● **Work item**
Verbatim repeat, images excluded. Give each entry again as written.

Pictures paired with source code
▬▬▬▬▬▬
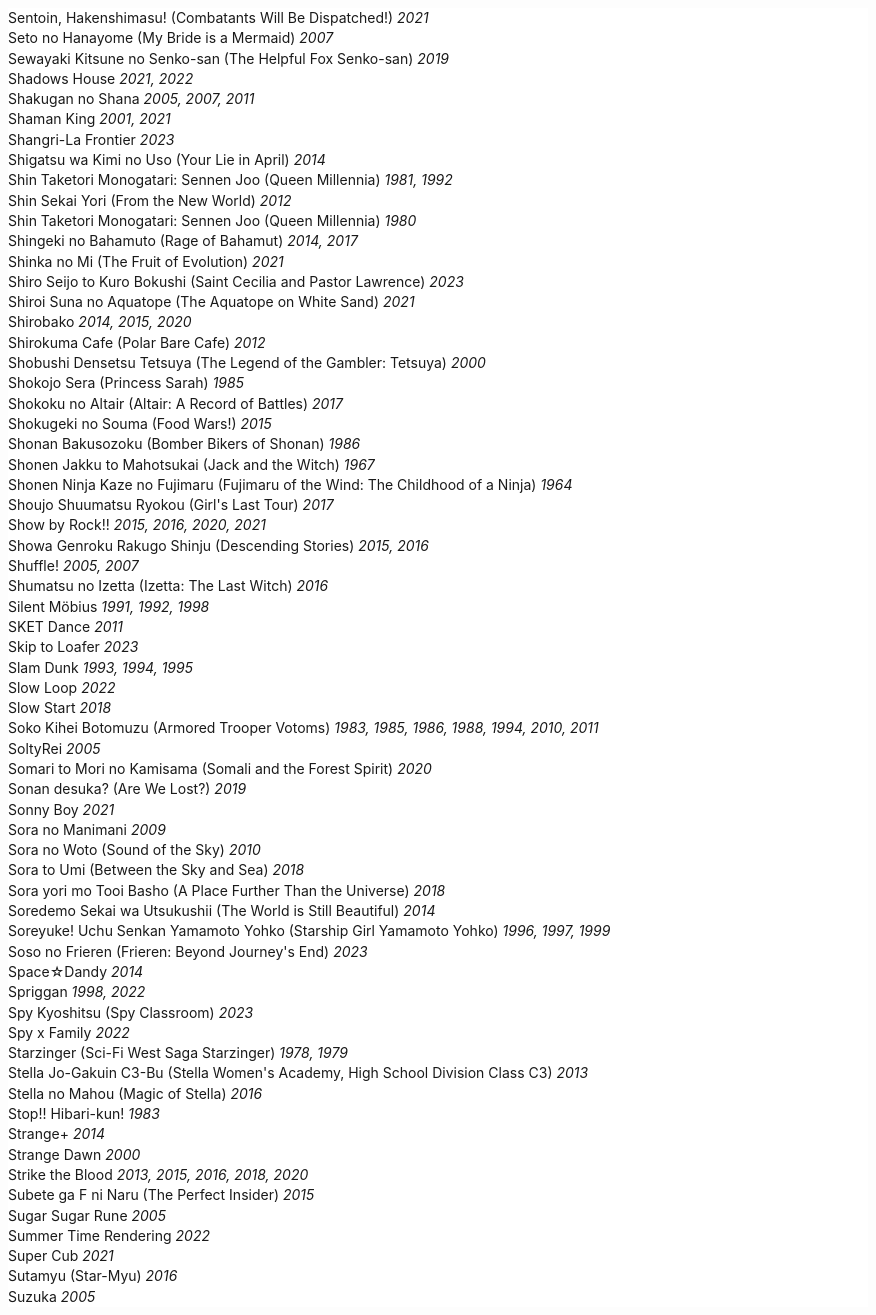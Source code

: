 Sentoin, Hakenshimasu! (Combatants Will Be Dispatched!) *2021*  
Seto no Hanayome (My Bride is a Mermaid) *2007*  
Sewayaki Kitsune no Senko-san (The Helpful Fox Senko-san) *2019*  
Shadows House *2021, 2022*  
Shakugan no Shana *2005, 2007, 2011*  
Shaman King *2001, 2021*  
Shangri-La Frontier *2023*  
Shigatsu wa Kimi no Uso (Your Lie in April) *2014*  
Shin Taketori Monogatari: Sennen Joo (Queen Millennia) *1981, 1992*   
Shin Sekai Yori (From the New World) *2012*  
Shin Taketori Monogatari: Sennen Joo (Queen Millennia) *1980*  
Shingeki no Bahamuto (Rage of Bahamut) *2014, 2017*  
Shinka no Mi (The Fruit of Evolution) *2021*  
Shiro Seijo to Kuro Bokushi (Saint Cecilia and Pastor Lawrence) *2023*  
Shiroi Suna no Aquatope (The Aquatope on White Sand) *2021*  
Shirobako *2014, 2015, 2020*  
Shirokuma Cafe (Polar Bare Cafe) *2012*  
Shobushi Densetsu Tetsuya (The Legend of the Gambler: Tetsuya) *2000*  
Shokojo Sera (Princess Sarah) *1985*  
Shokoku no Altair (Altair: A Record of Battles) *2017*  
Shokugeki no Souma (Food Wars!) *2015*  
Shonan Bakusozoku (Bomber Bikers of Shonan) *1986*  
Shonen Jakku to Mahotsukai (Jack and the Witch) *1967*  
Shonen Ninja Kaze no Fujimaru (Fujimaru of the Wind: The Childhood of a Ninja) *1964*  
Shoujo Shuumatsu Ryokou (Girl's Last Tour) *2017*  
Show by Rock!! *2015, 2016, 2020, 2021*  
Showa Genroku Rakugo Shinju (Descending Stories) *2015, 2016*  
Shuffle! *2005, 2007*  
Shumatsu no Izetta (Izetta: The Last Witch) *2016*  
Silent Möbius *1991, 1992, 1998*  
SKET Dance *2011*  
Skip to Loafer *2023*  
Slam Dunk *1993, 1994, 1995*  
Slow Loop *2022*  
Slow Start *2018*  
Soko Kihei Botomuzu (Armored Trooper Votoms) *1983, 1985, 1986, 1988, 1994, 2010, 2011*  
SoltyRei *2005*  
Somari to Mori no Kamisama (Somali and the Forest Spirit) *2020*  
Sonan desuka? (Are We Lost?) *2019*  
Sonny Boy *2021*  
Sora no Manimani *2009*  
Sora no Woto (Sound of the Sky) *2010*  
Sora to Umi (Between the Sky and Sea) *2018*  
Sora yori mo Tooi Basho (A Place Further Than the Universe) *2018*  
Soredemo Sekai wa Utsukushii (The World is Still Beautiful) *2014*  
Soreyuke! Uchu Senkan Yamamoto Yohko (Starship Girl Yamamoto Yohko) *1996, 1997, 1999*  
Soso no Frieren (Frieren: Beyond Journey's End) *2023*  
Space☆Dandy *2014*  
Spriggan *1998, 2022*  
Spy Kyoshitsu (Spy Classroom) *2023*  
Spy x Family *2022*  
Starzinger (Sci-Fi West Saga Starzinger) *1978, 1979*  
Stella Jo-Gakuin C3-Bu (Stella Women's Academy, High School Division Class C3) *2013*  
Stella no Mahou (Magic of Stella) *2016*  
Stop!! Hibari-kun! *1983*  
Strange+ *2014*  
Strange Dawn *2000*  
Strike the Blood *2013, 2015, 2016, 2018, 2020*  
Subete ga F ni Naru (The Perfect Insider) *2015*  
Sugar Sugar Rune *2005*  
Summer Time Rendering *2022*  
Super Cub *2021*  
Sutamyu (Star-Myu) *2016*  
Suzuka *2005*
▬▬▬▬▬▬
● **Your solution**
Source code

: Sentoin, Hakenshimasu! (Combatants Will Be Dispatched!) *2021*  
Seto no Hanayome (My Bride is a Mermaid) *2007*  
Sewayaki Kitsune no Senko-san (The Helpful Fox Senko-san) *2019*  
Shadows House *2021, 2022*  
Shakugan no Shana *2005, 2007, 2011*  
Shaman King *2001, 2021*  
Shangri-La Frontier *2023*  
Shigatsu wa Kimi no Uso (Your Lie in April) *2014*  
Shin Taketori Monogatari: Sennen Joo (Queen Millennia) *1981, 1992*   
Shin Sekai Yori (From the New World) *2012*  
Shin Taketori Monogatari: Sennen Joo (Queen Millennia) *1980*  
Shingeki no Bahamuto (Rage of Bahamut) *2014, 2017*  
Shinka no Mi (The Fruit of Evolution) *2021*  
Shiro Seijo to Kuro Bokushi (Saint Cecilia and Pastor Lawrence) *2023*  
Shiroi Suna no Aquatope (The Aquatope on White Sand) *2021*  
Shirobako *2014, 2015, 2020*  
Shirokuma Cafe (Polar Bare Cafe) *2012*  
Shobushi Densetsu Tetsuya (The Legend of the Gambler: Tetsuya) *2000*  
Shokojo Sera (Princess Sarah) *1985*  
Shokoku no Altair (Altair: A Record of Battles) *2017*  
Shokugeki no Souma (Food Wars!) *2015*  
Shonan Bakusozoku (Bomber Bikers of Shonan) *1986*  
Shonen Jakku to Mahotsukai (Jack and the Witch) *1967*  
Shonen Ninja Kaze no Fujimaru (Fujimaru of the Wind: The Childhood of a Ninja) *1964*  
Shoujo Shuumatsu Ryokou (Girl's Last Tour) *2017*  
Show by Rock!! *2015, 2016, 2020, 2021*  
Showa Genroku Rakugo Shinju (Descending Stories) *2015, 2016*  
Shuffle! *2005, 2007*  
Shumatsu no Izetta (Izetta: The Last Witch) *2016*  
Silent Möbius *1991, 1992, 1998*  
SKET Dance *2011*  
Skip to Loafer *2023*  
Slam Dunk *1993, 1994, 1995*  
Slow Loop *2022*  
Slow Start *2018*  
Soko Kihei Botomuzu (Armored Trooper Votoms) *1983, 1985, 1986, 1988, 1994, 2010, 2011*  
SoltyRei *2005*  
Somari to Mori no Kamisama (Somali and the Forest Spirit) *2020*  
Sonan desuka? (Are We Lost?) *2019*  
Sonny Boy *2021*  
Sora no Manimani *2009*  
Sora no Woto (Sound of the Sky) *2010*  
Sora to Umi (Between the Sky and Sea) *2018*  
Sora yori mo Tooi Basho (A Place Further Than the Universe) *2018*  
Soredemo Sekai wa Utsukushii (The World is Still Beautiful) *2014*  
Soreyuke! Uchu Senkan Yamamoto Yohko (Starship Girl Yamamoto Yohko) *1996, 1997, 1999*  
Soso no Frieren (Frieren: Beyond Journey's End) *2023*  
Space☆Dandy *2014*  
Spriggan *1998, 2022*  
Spy Kyoshitsu (Spy Classroom) *2023*  
Spy x Family *2022*  
Starzinger (Sci-Fi West Saga Starzinger) *1978, 1979*  
Stella Jo-Gakuin C3-Bu (Stella Women's Academy, High School Division Class C3) *2013*  
Stella no Mahou (Magic of Stella) *2016*  
Stop!! Hibari-kun! *1983*  
Strange+ *2014*  
Strange Dawn *2000*  
Strike the Blood *2013, 2015, 2016, 2018, 2020*  
Subete ga F ni Naru (The Perfect Insider) *2015*  
Sugar Sugar Rune *2005*  
Summer Time Rendering *2022*  
Super Cub *2021*  
Sutamyu (Star-Myu) *2016*  
Suzuka *2005*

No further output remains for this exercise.